Adina VĂLEAN, Commissaire européenne aux Transports

Lundi 24 Janvier 2022

« Il faut simplifier la gouvernance des corridors et des grands projets d’infrastructures de transport »

 

En décembre dernier, la Commission de Bruxelles dévoilait son projet de révision du règlement du Réseau Transeuropéen de Transport (RTE-T). Objectif : accélérer le développement et l’intégration du réseau en recentrant les priorités sur la décarbonation des mobilités. « Il faut simplifier la gouvernance et les grands projets d’infrastructures de transport » indiquait notamment Adina VĂLEAN, la Commissaire aux Transports. Le texte met donc l’accent sur les grandes infrastructures transfrontalières qui mobilisent des méga financements mais dont la bonne réalisation se heurte souvent à des difficultés de coordination entre les pays.

Renforcer la coordination et l’efficacité des investissements transfrontaliers

Lorsque deux pays décident de réaliser une grande infrastructure de transport transfrontalière, ils sollicitent des subventions communautaires sans lesquelles le projet ne pourrait pas voir le jour. Si le projet en question cadre avec les priorités stratégiques européennes (mobilité propre, connexions internationales sur les maillons manquants, création d’emplois et développement économique…), Bruxelles accorde des crédits selon des procédures précises en mobilisant une enveloppe d’environ 35 milliards d’euros tous les six ans.

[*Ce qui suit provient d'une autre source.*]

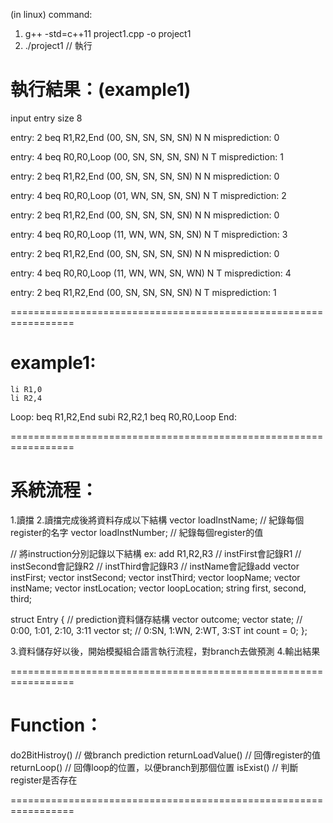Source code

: (in linux)
command:
1. g++ -std=c++11 project1.cpp -o project1
2. ./project1 // 執行

執行結果：(example1)
=================================================================

input entry size
8

entry: 2        beq R1,R2,End
(00, SN, SN, SN, SN) N N                misprediction: 0

entry: 4        beq R0,R0,Loop
(00, SN, SN, SN, SN) N T                misprediction: 1

entry: 2        beq R1,R2,End
(00, SN, SN, SN, SN) N N                misprediction: 0

entry: 4        beq R0,R0,Loop
(01, WN, SN, SN, SN) N T                misprediction: 2

entry: 2        beq R1,R2,End
(00, SN, SN, SN, SN) N N                misprediction: 0

entry: 4        beq R0,R0,Loop
(11, WN, WN, SN, SN) N T                misprediction: 3

entry: 2        beq R1,R2,End
(00, SN, SN, SN, SN) N N                misprediction: 0

entry: 4        beq R0,R0,Loop
(11, WN, WN, SN, WN) N T                misprediction: 4

entry: 2        beq R1,R2,End
(00, SN, SN, SN, SN) N T                misprediction: 1

=================================================================

example1:
=================================================================

	li R1,0
	li R2,4
Loop:
	beq R1,R2,End
	subi R2,R2,1
	beq R0,R0,Loop
End:

=================================================================

系統流程：
=================================================================

1.讀擋
2.讀擋完成後將資料存成以下結構
vector<string> loadInstName; // 紀錄每個register的名字
vector<int> loadInstNumber; // 紀錄每個register的值

// 將instruction分別記錄以下結構 ex: add R1,R2,R3
// instFirst會記錄R1
// instSecond會記錄R2
// instThird會記錄R3
// instName會記錄add
vector<string> instFirst;
vector<string> instSecond;
vector<string> instThird;
vector<string> loopName;
vector<string> instName;
vector<int> instLocation;
vector<int> loopLocation;
string first, second, third;
	
struct Entry { // prediction資料儲存結構
	vector<int> outcome;
	vector<int> state; // 0:00, 1:01, 2:10, 3:11
	vector<int> st; // 0:SN, 1:WN, 2:WT, 3:ST
	int count = 0;
};

3.資料儲存好以後，開始模擬組合語言執行流程，對branch去做預測
4.輸出結果

=================================================================

Function：
=================================================================

do2BitHistroy() // 做branch prediction
returnLoadValue() // 回傳register的值
returnLoop() // 回傳loop的位置，以便branch到那個位置
isExist() // 判斷register是否存在

=================================================================
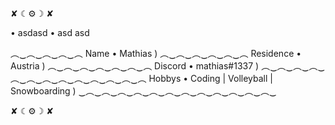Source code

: ✘ ☾⚙️☽ ✘


• asdasd
• asd asd

︵‿︵‿︵‿︵‿︵
Name • Mathias  )
︵‿︵‿︵‿︵‿︵‿︵
Residence • Austria )
︵‿︵‿︵‿︵‿︵‿︵‿︵
Discord • mathias#1337 )
︵‿︵‿︵‿︵‿︵‿︵‿︵‿︵‿︵‿︵‿︵‿︵‿︵
Hobbys • Coding | Volleyball | Snowboarding  )
‿︵‿︵‿︵‿︵‿︵‿︵‿︵‿︵‿︵‿︵‿︵‿︵‿

✘ ☾⚙️☽ ✘
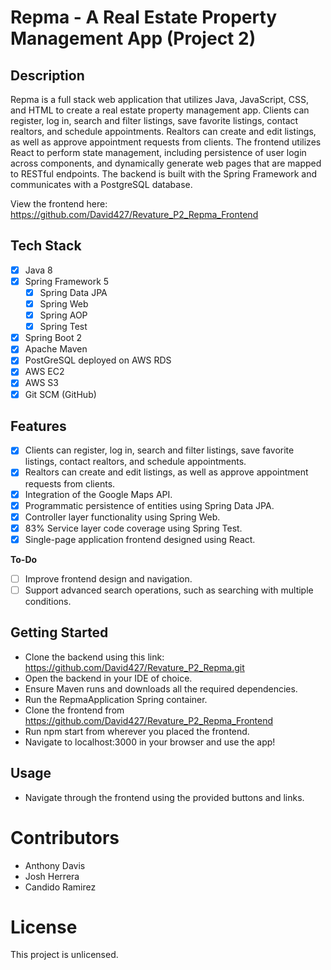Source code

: # Repma - A Real Estate Property Management App (Project 2)

## Description

Repma is a full stack web application that utilizes Java, JavaScript, CSS, and HTML to create a real estate property management app. Clients can register, log in, search and filter listings, save favorite listings, contact realtors, and schedule appointments. Realtors can create and edit listings, as well as approve appointment requests from clients. The frontend utilizes React to perform state management, including persistence of user login across components, and dynamically generate web pages that are mapped to RESTful endpoints. The backend is built with the Spring Framework and communicates with a PostgreSQL database.

View the frontend here: https://github.com/David427/Revature_P2_Repma_Frontend

## Tech Stack
- [X] Java 8
- [X] Spring Framework 5
  - [X] Spring Data JPA
  - [X] Spring Web
  - [X] Spring AOP
  - [X] Spring Test
- [X] Spring Boot 2
- [X] Apache Maven
- [X] PostGreSQL deployed on AWS RDS
- [X] AWS EC2
- [X] AWS S3
- [X] Git SCM (GitHub)

## Features
- [X] Clients can register, log in, search and filter listings, save favorite listings, contact realtors, and schedule appointments.
- [X] Realtors can create and edit listings, as well as approve appointment requests from clients.
- [X] Integration of the Google Maps API.
- [X] Programmatic persistence of entities using Spring Data JPA.
- [X] Controller layer functionality using Spring Web.
- [X] 83% Service layer code coverage using Spring Test.
- [X] Single-page application frontend designed using React.

**To-Do**
- [ ] Improve frontend design and navigation.
- [ ] Support advanced search operations, such as searching with multiple conditions.

## Getting Started
- Clone the backend using this link: https://github.com/David427/Revature_P2_Repma.git
- Open the backend in your IDE of choice.
- Ensure Maven runs and downloads all the required dependencies.
- Run the RepmaApplication Spring container.
- Clone the frontend from https://github.com/David427/Revature_P2_Repma_Frontend
- Run npm start from wherever you placed the frontend.
- Navigate to localhost:3000 in your browser and use the app!

## Usage
- Navigate through the frontend using the provided buttons and links.

# Contributors
- Anthony Davis
- Josh Herrera
- Candido Ramirez

# License
This project is unlicensed.
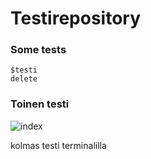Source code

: # Testirepository
### Some tests 

    $testi
    delete 
    
    
### Toinen testi
![index](https://user-images.githubusercontent.com/112076418/201041895-3caf631f-d35e-4f6c-9dbc-90607e4e090b.png)

kolmas testi terminalilla
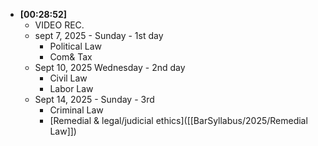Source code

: - **[00:28:52]**
	- VIDEO REC.
	- sept 7, 2025 - Sunday - 1st day
		- Political Law
		- Com& Tax
	- Sept 10, 2025 Wednesday - 2nd day
		- Civil Law
		- Labor Law
	- Sept 14, 2025 - Sunday - 3rd
		- Criminal Law
		- [Remedial & legal/judicial ethics]([[BarSyllabus/2025/Remedial Law]])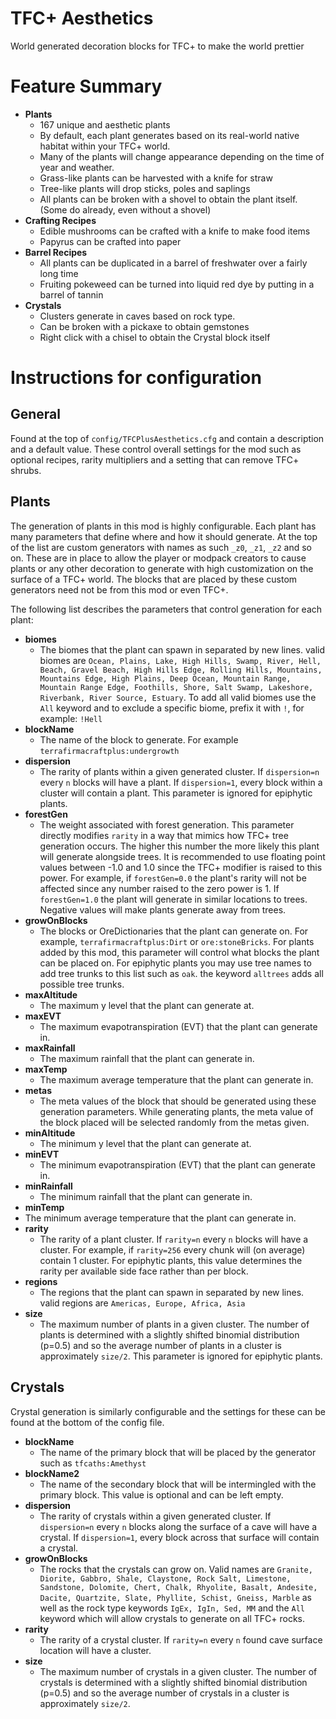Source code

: # TFC+ Aesthetics
World generated decoration blocks for TFC+ to make the world prettier

# Feature Summary
- **Plants**
  - 167 unique and aesthetic plants
  - By default, each plant generates based on its real-world native habitat within your TFC+ world.
  - Many of the plants will change appearance depending on the time of year and weather.
  - Grass-like plants can be harvested with a knife for straw
  - Tree-like plants will drop sticks, poles and saplings
  - All plants can be broken with a shovel to obtain the plant itself. (Some do already, even without a shovel)
- **Crafting Recipes**
  - Edible mushrooms can be crafted with a knife to make food items
  - Papyrus can be crafted into paper
- **Barrel Recipes**
  - All plants can be duplicated in a barrel of freshwater over a fairly long time
  - Fruiting pokeweed can be turned into liquid red dye by putting in a barrel of tannin
- **Crystals**
  - Clusters generate in caves based on rock type.
  - Can be broken with a pickaxe to obtain gemstones
  - Right click with a chisel to obtain the Crystal block itself

# Instructions for configuration

## General
Found at the top of `config/TFCPlusAesthetics.cfg` and contain a description and a default value. These control overall settings for the mod such as optional recipes, rarity multipliers and a setting that can remove TFC+ shrubs.

## Plants
The generation of plants in this mod is highly configurable. Each plant has many parameters that define where and how it should generate. At the top of the list are custom generators with names as such `_z0`, `_z1`, `_z2` and so on. These are in place to allow the player or modpack creators to cause plants or any other decoration to generate with high customization on the surface of a TFC+ world. The blocks that are placed by these custom generators need not be from this mod or even TFC+.

The following list describes the parameters that control generation for each plant:

- **biomes**
  - The biomes that the plant can spawn in separated by new lines. valid biomes are `Ocean, Plains, Lake, High Hills, Swamp, River, Hell, Beach, Gravel Beach, High Hills Edge, Rolling Hills, Mountains, Mountains Edge, High Plains, Deep Ocean, Mountain Range, Mountain Range Edge, Foothills, Shore, Salt Swamp, Lakeshore, Riverbank, River Source, Estuary`. To add all valid biomes use the `All` keyword and to exclude a specific biome, prefix it with `!`, for example: `!Hell`
- **blockName**
  - The name of the block to generate. For example `terrafirmacraftplus:undergrowth`
- **dispersion**
  - The rarity of plants within a given generated cluster. If `dispersion=n` every `n` blocks will have a plant. If `dispersion=1`, every block within a cluster will contain a plant. This parameter is ignored for epiphytic plants.
- **forestGen**
  - The weight associated with forest generation. This parameter directly modifies `rarity` in a way that mimics how TFC+ tree generation occurs. The higher this number the more likely this plant will generate alongside trees. It is recommended to use floating point values between -1.0 and 1.0 since the TFC+ modifier is raised to this power. For example, if `forestGen=0.0` the plant's rarity will not be affected since any number raised to the zero power is 1. If `forestGen=1.0` the plant will generate in similar locations to trees. Negative values will make plants generate away from trees. 
- **growOnBlocks**
  - The blocks or OreDictionaries that the plant can generate on. For example, `terrafirmacraftplus:Dirt` or `ore:stoneBricks`. For plants added by this mod, this parameter will control what blocks the plant can be placed on. For epiphytic plants you may use tree names to add tree trunks to this list such as `oak`. the keyword `alltrees` adds all possible tree trunks.
- **maxAltitude**
  - The maximum y level that the plant can generate at.
- **maxEVT**
  - The maximum evapotranspiration (EVT) that the plant can generate in.
- **maxRainfall**
  - The maximum rainfall that the plant can generate in.
- **maxTemp**
  - The maximum average temperature that the plant can generate in.
- **metas**
  - The meta values of the block that should be generated using these generation parameters. While generating plants, the meta value of the block placed will be selected randomly from the metas given.
- **minAltitude**
  - The minimum y level that the plant can generate at.
- **minEVT**
  - The minimum evapotranspiration (EVT) that the plant can generate in.
- **minRainfall**
  - The minimum rainfall that the plant can generate in.
-  **minTemp**
  - The minimum average temperature that the plant can generate in.
- **rarity**
  - The rarity of a plant cluster. If `rarity=n` every `n` blocks will have a cluster. For example, if `rarity=256` every chunk will (on average) contain 1 cluster. For epiphytic plants, this value determines the rarity per available side face rather than per block.
- **regions**
  - The regions that the plant can spawn in separated by new lines. valid regions are `Americas, Europe, Africa, Asia`
- **size**
  - The maximum number of plants in a given cluster. The number of plants is determined with a slightly shifted binomial distribution (p=0.5) and so the average number of plants in a cluster is approximately `size/2`. This parameter is ignored for epiphytic plants.

## Crystals

Crystal generation is similarly configurable and the settings for these can be found at the bottom of the config file.

- **blockName**
  - The name of the primary block that will be placed by the generator such as `tfcaths:Amethyst`
- **blockName2**
  - The name of the secondary block that will be intermingled with the primary block. This value is optional and can be left empty.
- **dispersion**
  - The rarity of crystals within a given generated cluster. If `dispersion=n` every `n` blocks along the surface of a cave will have a crystal. If `dispersion=1`, every block across that surface will contain a crystal.
- **growOnBlocks**
  - The rocks that the crystals can grow on. Valid names are `Granite, Diorite, Gabbro, Shale, Claystone, Rock Salt, Limestone, Sandstone, Dolomite, Chert, Chalk, Rhyolite, Basalt, Andesite, Dacite, Quartzite, Slate, Phyllite, Schist, Gneiss, Marble` as well as the rock type keywords `IgEx, IgIn, Sed, MM` and the `All` keyword which will allow crystals to generate on all TFC+ rocks.
- **rarity**
  - The rarity of a crystal cluster. If `rarity=n` every `n` found cave surface location will have a cluster.
- **size**
  - The maximum number of crystals in a given cluster. The number of crystals is determined with a slightly shifted binomial distribution (p=0.5) and so the average number of crystals in a cluster is approximately `size/2`.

Mais une fois les subventions validées, la Commission dispose de peu de pouvoirs pour garantir que les projets soient réalisés dans leur complétude selon un planning clair et coordonné. Ainsi, l’UE peut financer massivement la section transfrontalière d’une infrastructure (par exemple le tunnel sous les Alpes du Lyon-Turin) alors que les indispensables voies d’accès nationales de part et d’autre de l’ouvrage restent de la seule volonté des Etats dont les priorités politiques peuvent fluctuer, voire diverger, au fil du temps. D’où de fréquentes dilatations des calendriers qui émoussent l’efficacité des investissements consentis sur la partie transfrontalière de l’infrastructure.

Tiédeur française ?

Afin de renforcer les coordinations transfrontalières, la Commission propose donc dans son projet de révision de règlement du RTE-T plusieurs dispositions lui permettant d'aller au delà de la logique de "guichet" à subventions. Une démarche somme toute assez logique qui pose toutefois l'épineuse question du bon positionnement du curseur entre, d’une part, les pouvoirs de coordination accordés à la Commission et, d’autre part, la latitude laissée aux Etats dans la mise en œuvre de leurs politiques nationales.
Après avoir disséqué le texte de la Commission, la présidence française de l’UE vient d’interroger par écrit les Etats membres en vue de définir une approche commune sur certaines propositions. Dans ce document, les observateurs ont pointé une curieuse tiédeur de la France concernant le renforcement du rôle des coordinateurs européens, le meilleur alignement des plans nationaux d’investissements sur la stratégie européenne ou encore la possibilité pour la Commission d’adopter davantage de procédures contraignantes telles que les actes d’exécution. Un dossier stratégique à suivre de près…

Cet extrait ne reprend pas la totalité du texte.